Data supplied >>

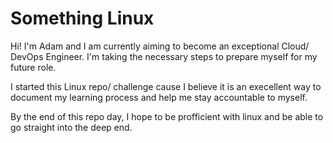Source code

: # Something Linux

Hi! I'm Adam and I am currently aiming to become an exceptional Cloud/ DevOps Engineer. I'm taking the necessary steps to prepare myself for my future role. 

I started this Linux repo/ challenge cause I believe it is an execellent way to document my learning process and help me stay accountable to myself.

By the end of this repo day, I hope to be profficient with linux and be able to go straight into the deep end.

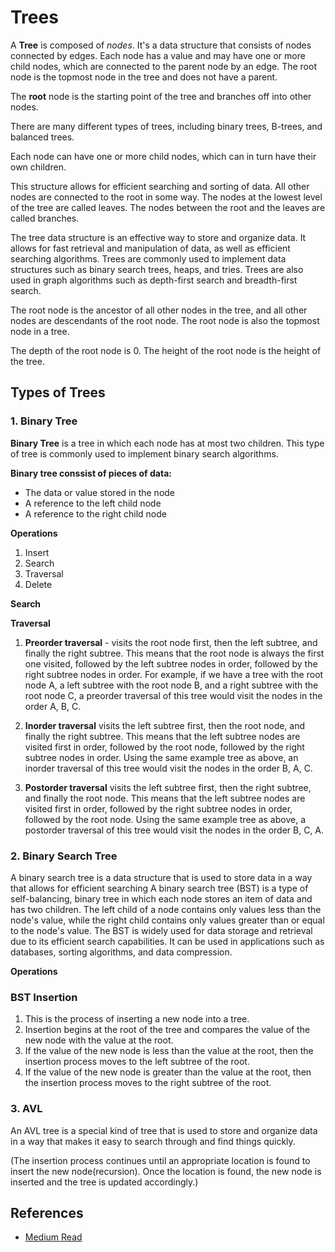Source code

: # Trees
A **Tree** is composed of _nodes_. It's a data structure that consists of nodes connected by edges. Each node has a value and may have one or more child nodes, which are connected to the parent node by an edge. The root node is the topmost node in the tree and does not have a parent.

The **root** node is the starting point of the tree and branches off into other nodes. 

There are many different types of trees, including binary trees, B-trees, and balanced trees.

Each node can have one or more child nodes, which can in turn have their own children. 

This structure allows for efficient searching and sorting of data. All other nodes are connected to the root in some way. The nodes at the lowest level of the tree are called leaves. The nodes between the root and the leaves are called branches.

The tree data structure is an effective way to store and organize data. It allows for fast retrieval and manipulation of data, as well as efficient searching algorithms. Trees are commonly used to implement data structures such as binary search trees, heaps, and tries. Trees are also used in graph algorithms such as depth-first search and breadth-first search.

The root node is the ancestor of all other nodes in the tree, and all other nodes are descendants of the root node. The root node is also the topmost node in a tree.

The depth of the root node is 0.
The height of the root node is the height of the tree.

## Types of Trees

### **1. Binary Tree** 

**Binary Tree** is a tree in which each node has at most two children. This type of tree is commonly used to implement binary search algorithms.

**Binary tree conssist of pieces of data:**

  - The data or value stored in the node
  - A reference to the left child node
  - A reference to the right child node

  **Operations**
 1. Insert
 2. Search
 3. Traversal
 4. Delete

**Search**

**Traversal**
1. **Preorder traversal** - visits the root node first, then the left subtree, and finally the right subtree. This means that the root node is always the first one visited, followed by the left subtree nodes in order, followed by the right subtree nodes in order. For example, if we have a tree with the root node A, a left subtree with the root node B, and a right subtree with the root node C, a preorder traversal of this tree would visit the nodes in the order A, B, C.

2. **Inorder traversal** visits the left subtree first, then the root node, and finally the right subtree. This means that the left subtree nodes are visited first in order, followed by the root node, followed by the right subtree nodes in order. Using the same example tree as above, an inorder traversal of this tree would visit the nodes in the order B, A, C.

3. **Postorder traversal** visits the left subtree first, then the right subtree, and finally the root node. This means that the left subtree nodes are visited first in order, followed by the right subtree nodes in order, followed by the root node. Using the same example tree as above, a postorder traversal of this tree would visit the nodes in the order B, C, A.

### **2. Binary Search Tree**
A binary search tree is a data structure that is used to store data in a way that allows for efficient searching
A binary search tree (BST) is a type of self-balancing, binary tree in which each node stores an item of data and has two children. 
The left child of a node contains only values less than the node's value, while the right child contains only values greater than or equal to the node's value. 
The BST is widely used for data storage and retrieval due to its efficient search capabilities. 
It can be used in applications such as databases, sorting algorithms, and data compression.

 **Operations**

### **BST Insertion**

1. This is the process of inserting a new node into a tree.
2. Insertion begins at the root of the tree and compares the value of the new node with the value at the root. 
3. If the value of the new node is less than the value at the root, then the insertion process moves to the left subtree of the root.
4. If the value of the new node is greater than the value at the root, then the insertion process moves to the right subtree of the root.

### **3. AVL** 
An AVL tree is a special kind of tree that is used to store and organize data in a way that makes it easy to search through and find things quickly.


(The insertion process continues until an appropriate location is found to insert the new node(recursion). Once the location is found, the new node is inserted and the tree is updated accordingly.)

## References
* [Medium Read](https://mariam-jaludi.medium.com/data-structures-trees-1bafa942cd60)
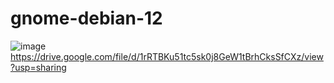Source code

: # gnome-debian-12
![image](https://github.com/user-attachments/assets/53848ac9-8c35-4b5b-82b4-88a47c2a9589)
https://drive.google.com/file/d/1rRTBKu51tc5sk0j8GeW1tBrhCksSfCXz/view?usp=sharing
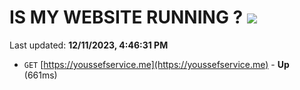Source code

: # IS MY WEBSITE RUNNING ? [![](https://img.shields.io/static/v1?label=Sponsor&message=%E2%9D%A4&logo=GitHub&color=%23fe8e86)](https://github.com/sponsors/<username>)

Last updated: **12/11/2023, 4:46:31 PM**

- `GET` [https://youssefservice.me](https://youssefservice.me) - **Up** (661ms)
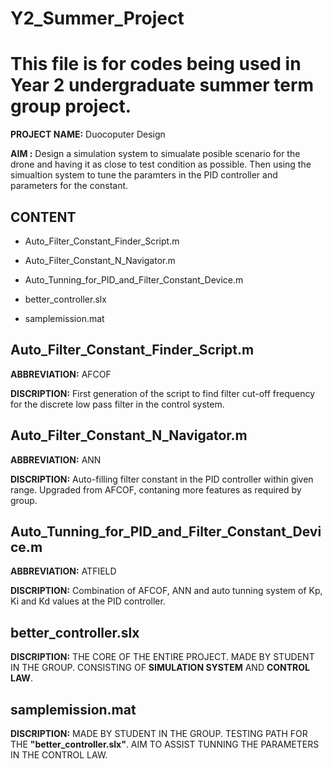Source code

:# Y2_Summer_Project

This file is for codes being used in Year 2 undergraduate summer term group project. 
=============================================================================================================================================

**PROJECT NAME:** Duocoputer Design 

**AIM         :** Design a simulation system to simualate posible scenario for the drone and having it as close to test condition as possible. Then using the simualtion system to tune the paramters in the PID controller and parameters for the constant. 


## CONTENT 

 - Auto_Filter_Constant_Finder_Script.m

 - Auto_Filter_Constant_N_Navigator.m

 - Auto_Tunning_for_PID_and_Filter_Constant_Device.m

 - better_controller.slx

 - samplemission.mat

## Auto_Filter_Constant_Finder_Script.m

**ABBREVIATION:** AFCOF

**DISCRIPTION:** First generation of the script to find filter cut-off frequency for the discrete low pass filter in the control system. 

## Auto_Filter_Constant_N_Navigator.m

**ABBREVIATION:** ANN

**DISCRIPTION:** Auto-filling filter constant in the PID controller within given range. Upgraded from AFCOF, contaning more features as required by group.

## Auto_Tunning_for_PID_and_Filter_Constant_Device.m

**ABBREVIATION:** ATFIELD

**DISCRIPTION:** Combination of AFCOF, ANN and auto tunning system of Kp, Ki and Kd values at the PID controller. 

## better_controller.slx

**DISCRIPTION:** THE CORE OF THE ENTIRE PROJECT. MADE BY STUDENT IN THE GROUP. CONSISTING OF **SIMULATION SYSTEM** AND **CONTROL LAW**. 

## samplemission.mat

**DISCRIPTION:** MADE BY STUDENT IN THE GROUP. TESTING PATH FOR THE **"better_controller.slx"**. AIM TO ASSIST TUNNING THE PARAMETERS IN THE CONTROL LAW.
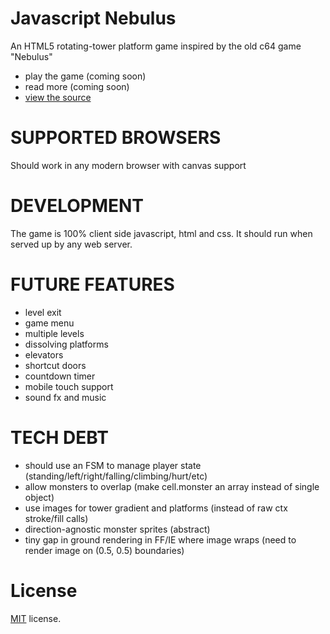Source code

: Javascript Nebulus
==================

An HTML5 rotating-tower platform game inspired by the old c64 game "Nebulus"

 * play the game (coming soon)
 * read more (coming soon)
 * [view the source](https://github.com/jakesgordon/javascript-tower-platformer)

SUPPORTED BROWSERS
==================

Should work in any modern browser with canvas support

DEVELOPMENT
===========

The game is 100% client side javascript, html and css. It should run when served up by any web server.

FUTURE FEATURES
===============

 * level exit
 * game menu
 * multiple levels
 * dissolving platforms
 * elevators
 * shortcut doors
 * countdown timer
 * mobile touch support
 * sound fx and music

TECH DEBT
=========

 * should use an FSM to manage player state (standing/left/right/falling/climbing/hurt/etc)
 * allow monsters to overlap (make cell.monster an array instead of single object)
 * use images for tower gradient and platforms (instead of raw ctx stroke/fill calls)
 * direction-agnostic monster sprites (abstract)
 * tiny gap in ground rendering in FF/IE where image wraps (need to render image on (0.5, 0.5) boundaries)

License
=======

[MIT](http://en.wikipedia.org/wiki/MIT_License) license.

* * *

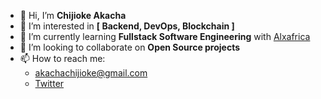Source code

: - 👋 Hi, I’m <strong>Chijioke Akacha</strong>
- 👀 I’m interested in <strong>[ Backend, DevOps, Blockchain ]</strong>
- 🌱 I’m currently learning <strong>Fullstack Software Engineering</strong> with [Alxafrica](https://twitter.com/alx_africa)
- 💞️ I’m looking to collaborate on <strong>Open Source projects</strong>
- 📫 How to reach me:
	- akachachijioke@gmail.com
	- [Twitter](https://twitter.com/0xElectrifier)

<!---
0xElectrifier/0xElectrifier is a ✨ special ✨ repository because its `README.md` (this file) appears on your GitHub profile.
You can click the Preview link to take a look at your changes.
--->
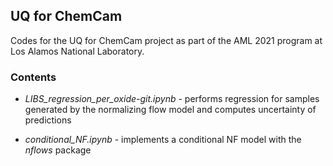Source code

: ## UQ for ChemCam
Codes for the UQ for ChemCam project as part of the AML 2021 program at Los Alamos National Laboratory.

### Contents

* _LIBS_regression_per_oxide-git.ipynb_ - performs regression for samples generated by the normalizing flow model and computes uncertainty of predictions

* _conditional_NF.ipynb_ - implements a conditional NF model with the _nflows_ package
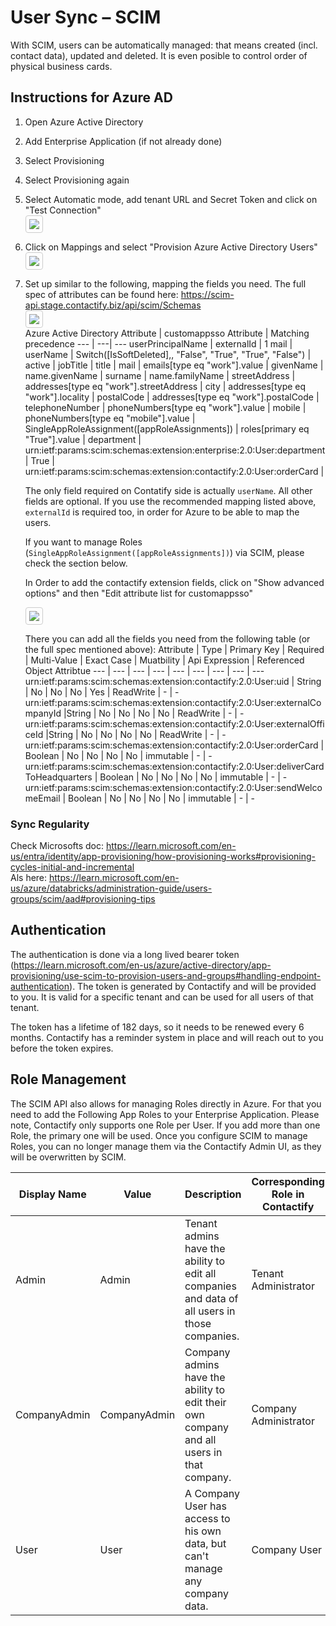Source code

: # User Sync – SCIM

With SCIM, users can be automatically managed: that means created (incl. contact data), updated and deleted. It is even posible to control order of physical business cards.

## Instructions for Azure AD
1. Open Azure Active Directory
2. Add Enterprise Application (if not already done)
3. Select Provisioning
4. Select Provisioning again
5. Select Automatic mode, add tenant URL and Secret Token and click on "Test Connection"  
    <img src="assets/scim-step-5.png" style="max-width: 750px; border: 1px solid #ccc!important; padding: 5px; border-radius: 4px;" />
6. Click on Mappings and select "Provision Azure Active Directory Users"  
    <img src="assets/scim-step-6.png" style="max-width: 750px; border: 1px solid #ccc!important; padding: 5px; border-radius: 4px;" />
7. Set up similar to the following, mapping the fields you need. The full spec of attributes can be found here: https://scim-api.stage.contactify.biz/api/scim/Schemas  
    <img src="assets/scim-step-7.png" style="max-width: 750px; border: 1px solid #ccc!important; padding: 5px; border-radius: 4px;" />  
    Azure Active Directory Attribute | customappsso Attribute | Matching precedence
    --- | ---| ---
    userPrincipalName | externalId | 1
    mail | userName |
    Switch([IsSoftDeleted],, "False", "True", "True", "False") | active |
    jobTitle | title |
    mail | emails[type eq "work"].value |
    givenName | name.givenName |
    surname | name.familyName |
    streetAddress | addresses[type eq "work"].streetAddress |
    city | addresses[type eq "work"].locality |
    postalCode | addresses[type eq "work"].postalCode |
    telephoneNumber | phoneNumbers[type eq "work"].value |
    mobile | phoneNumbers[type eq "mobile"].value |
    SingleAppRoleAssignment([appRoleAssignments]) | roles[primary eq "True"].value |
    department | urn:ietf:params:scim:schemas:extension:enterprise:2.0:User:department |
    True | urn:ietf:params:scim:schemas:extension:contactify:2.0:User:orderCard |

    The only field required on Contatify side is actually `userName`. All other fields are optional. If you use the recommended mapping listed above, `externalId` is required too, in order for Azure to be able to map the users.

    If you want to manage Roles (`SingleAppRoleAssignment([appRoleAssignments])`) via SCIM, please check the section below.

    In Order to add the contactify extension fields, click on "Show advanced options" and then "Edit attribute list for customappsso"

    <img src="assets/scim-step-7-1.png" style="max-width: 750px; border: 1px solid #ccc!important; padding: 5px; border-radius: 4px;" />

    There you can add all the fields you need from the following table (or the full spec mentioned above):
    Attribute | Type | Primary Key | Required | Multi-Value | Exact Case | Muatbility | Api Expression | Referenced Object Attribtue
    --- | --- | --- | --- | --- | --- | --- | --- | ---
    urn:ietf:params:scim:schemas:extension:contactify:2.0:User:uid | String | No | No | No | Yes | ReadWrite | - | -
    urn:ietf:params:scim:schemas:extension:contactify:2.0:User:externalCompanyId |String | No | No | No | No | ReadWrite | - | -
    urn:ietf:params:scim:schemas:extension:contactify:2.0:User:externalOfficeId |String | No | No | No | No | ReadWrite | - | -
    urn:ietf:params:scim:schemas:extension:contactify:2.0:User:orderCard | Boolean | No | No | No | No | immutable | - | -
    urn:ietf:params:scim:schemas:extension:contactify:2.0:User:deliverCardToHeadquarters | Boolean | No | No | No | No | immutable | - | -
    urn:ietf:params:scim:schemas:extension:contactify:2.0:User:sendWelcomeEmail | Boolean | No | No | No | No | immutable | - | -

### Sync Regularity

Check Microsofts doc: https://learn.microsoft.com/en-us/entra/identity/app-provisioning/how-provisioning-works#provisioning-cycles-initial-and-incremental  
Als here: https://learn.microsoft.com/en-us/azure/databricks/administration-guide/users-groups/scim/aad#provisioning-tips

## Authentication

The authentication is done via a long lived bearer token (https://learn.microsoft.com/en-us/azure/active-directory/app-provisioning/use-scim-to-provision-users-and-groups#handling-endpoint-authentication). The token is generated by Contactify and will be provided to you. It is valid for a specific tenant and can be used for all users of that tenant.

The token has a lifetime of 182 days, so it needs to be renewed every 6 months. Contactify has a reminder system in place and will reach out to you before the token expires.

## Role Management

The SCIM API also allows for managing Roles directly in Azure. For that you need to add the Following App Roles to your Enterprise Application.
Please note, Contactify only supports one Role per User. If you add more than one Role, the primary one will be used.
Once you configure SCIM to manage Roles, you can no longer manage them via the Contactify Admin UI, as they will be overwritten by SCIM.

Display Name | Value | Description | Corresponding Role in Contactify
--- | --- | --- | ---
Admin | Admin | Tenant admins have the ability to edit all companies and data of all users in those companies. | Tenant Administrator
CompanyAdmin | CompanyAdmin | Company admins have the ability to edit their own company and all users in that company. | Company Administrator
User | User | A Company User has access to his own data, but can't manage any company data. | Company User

==

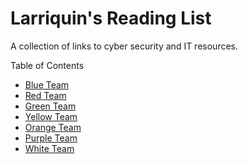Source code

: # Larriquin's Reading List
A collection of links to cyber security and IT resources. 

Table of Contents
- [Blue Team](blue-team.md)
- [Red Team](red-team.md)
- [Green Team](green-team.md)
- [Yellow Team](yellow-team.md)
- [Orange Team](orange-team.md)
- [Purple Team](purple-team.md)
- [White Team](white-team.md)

What you will do >> Give an exact copy of the lines above from the line with "- [Green Team](green-team.md)" up to and including the line with "- [White Team](white-team.md)", and leave everything else out.

Exercise result >>
- [Green Team](green-team.md)
- [Yellow Team](yellow-team.md)
- [Orange Team](orange-team.md)
- [Purple Team](purple-team.md)
- [White Team](white-team.md)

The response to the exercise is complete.